There is significant potential for community nurses to support more patients at levels 1 and 2 (Fig 1) to self-care to prevent further health problems, but it is not at all clear whether there is, or will be, service capacity to engage substantively at these levels. The family health nursing development in Scotland included this aspiration, but the reality of trying to engage with significant numbers of families on matters of health and ill health was often problematic (Macduff, 2007). In effect, more explicit consideration needs to be given to the criteria for engaging with patients to support self-care and to enable anticipatory care approaches.

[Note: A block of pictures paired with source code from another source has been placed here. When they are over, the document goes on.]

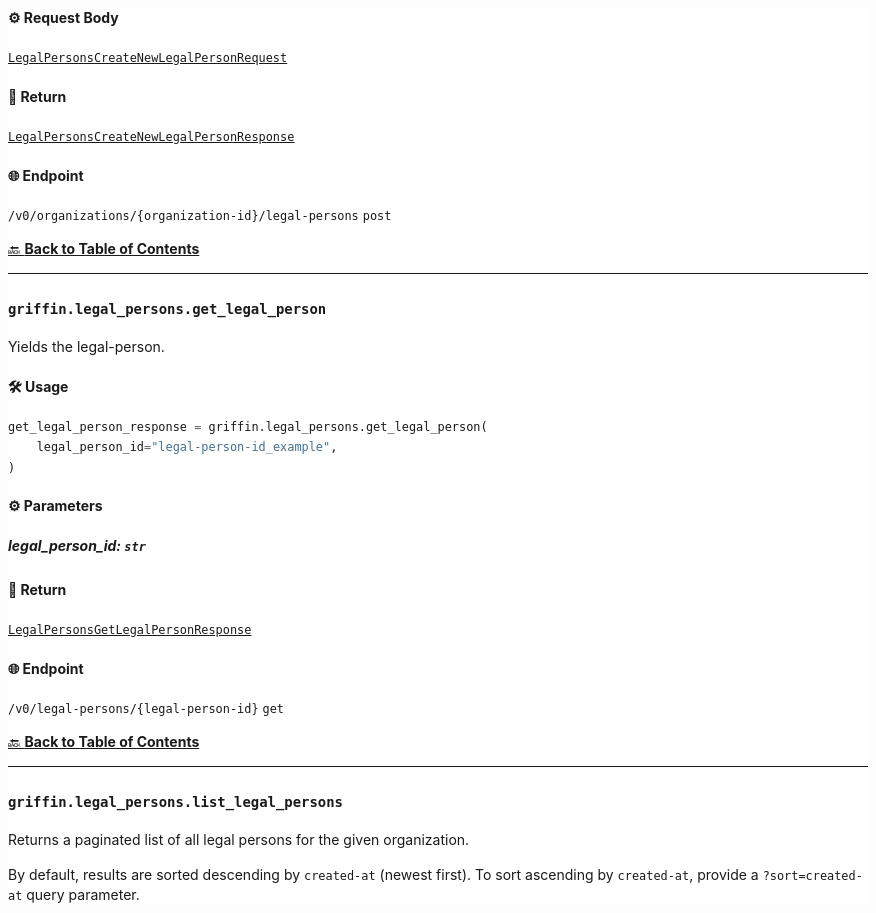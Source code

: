 #### ⚙️ Request Body<a id="⚙️-request-body"></a>

[`LegalPersonsCreateNewLegalPersonRequest`](./griffin_python_sdk/type/legal_persons_create_new_legal_person_request.py)
#### 🔄 Return<a id="🔄-return"></a>

[`LegalPersonsCreateNewLegalPersonResponse`](./griffin_python_sdk/pydantic/legal_persons_create_new_legal_person_response.py)

#### 🌐 Endpoint<a id="🌐-endpoint"></a>

`/v0/organizations/{organization-id}/legal-persons` `post`

[🔙 **Back to Table of Contents**](#table-of-contents)

---

### `griffin.legal_persons.get_legal_person`<a id="griffinlegal_personsget_legal_person"></a>

Yields the legal-person.

#### 🛠️ Usage<a id="🛠️-usage"></a>

```python
get_legal_person_response = griffin.legal_persons.get_legal_person(
    legal_person_id="legal-person-id_example",
)
```

#### ⚙️ Parameters<a id="⚙️-parameters"></a>

##### legal_person_id: `str`<a id="legal_person_id-str"></a>

#### 🔄 Return<a id="🔄-return"></a>

[`LegalPersonsGetLegalPersonResponse`](./griffin_python_sdk/pydantic/legal_persons_get_legal_person_response.py)

#### 🌐 Endpoint<a id="🌐-endpoint"></a>

`/v0/legal-persons/{legal-person-id}` `get`

[🔙 **Back to Table of Contents**](#table-of-contents)

---

### `griffin.legal_persons.list_legal_persons`<a id="griffinlegal_personslist_legal_persons"></a>

Returns a paginated list of all legal persons for the given organization.

By default, results are sorted descending by `created-at` (newest first). To sort ascending by `created-at`, provide a `?sort=created-at` query parameter.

This small-scale study analysed a sample of casenotes related to different long-term conditions, different nursing models and different community nursing contexts. While the nature and extent of evidence of support for self-care was found to vary quite considerably across and within three sites, two clear implications for practice emerged:
- The incorporation of an explicit self-care framework, such as an adaptation of Orem’s model, can make consideration of support for self-care more evident in initial assessments;
- There is a need to consider support for self-care more overtly when interventions are being evaluated and/or care plans reassessed.
These measures would counteract the tendency in documented care to focus on patients’ personal needs to shift towards an almost ritualistic citation of nursing actions. They could also provide nurses with useful evidence in relation to this key element of community nursing care.
Finally, the study has highlighted further research opportunities. The operational definitions of support for self-care that have been developed may be usefully adapted and refined in future research with community nursing records. Future research might also address some of the more fundamental questions raised about community nurses’ engagement with people who have long-term conditions.
This study is funded by the Queen’s Nursing Institute Scotland. The other study team members are: Dr Peter Wimpenny, lecturer; Dr Bernice J.M. West senior lecturer; Simon Naji, reader; all at The Robert Gordon University and Thora Baeyens, district nurse, NHS Grampian.